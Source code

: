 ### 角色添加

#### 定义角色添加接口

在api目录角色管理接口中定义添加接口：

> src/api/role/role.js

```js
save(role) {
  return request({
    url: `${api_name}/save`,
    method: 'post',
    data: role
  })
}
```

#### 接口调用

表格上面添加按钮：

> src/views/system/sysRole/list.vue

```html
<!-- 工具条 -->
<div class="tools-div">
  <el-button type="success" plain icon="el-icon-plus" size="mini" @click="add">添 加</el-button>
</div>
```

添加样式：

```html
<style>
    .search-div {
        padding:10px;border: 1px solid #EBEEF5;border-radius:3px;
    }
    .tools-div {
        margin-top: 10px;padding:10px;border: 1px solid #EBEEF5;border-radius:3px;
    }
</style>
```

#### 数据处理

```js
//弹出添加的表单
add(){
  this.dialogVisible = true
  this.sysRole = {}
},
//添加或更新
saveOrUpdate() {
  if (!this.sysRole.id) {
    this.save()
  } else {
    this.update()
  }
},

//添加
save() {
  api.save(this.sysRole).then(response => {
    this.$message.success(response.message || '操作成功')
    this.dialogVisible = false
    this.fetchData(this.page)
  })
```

====

• Task brief: Pull every line containing "success" from the data.

• Exercise result:
  <el-button type="success" plain icon="el-icon-plus" size="mini" @click="add">添 加</el-button>
    this.$message.success(response.message || '操作成功')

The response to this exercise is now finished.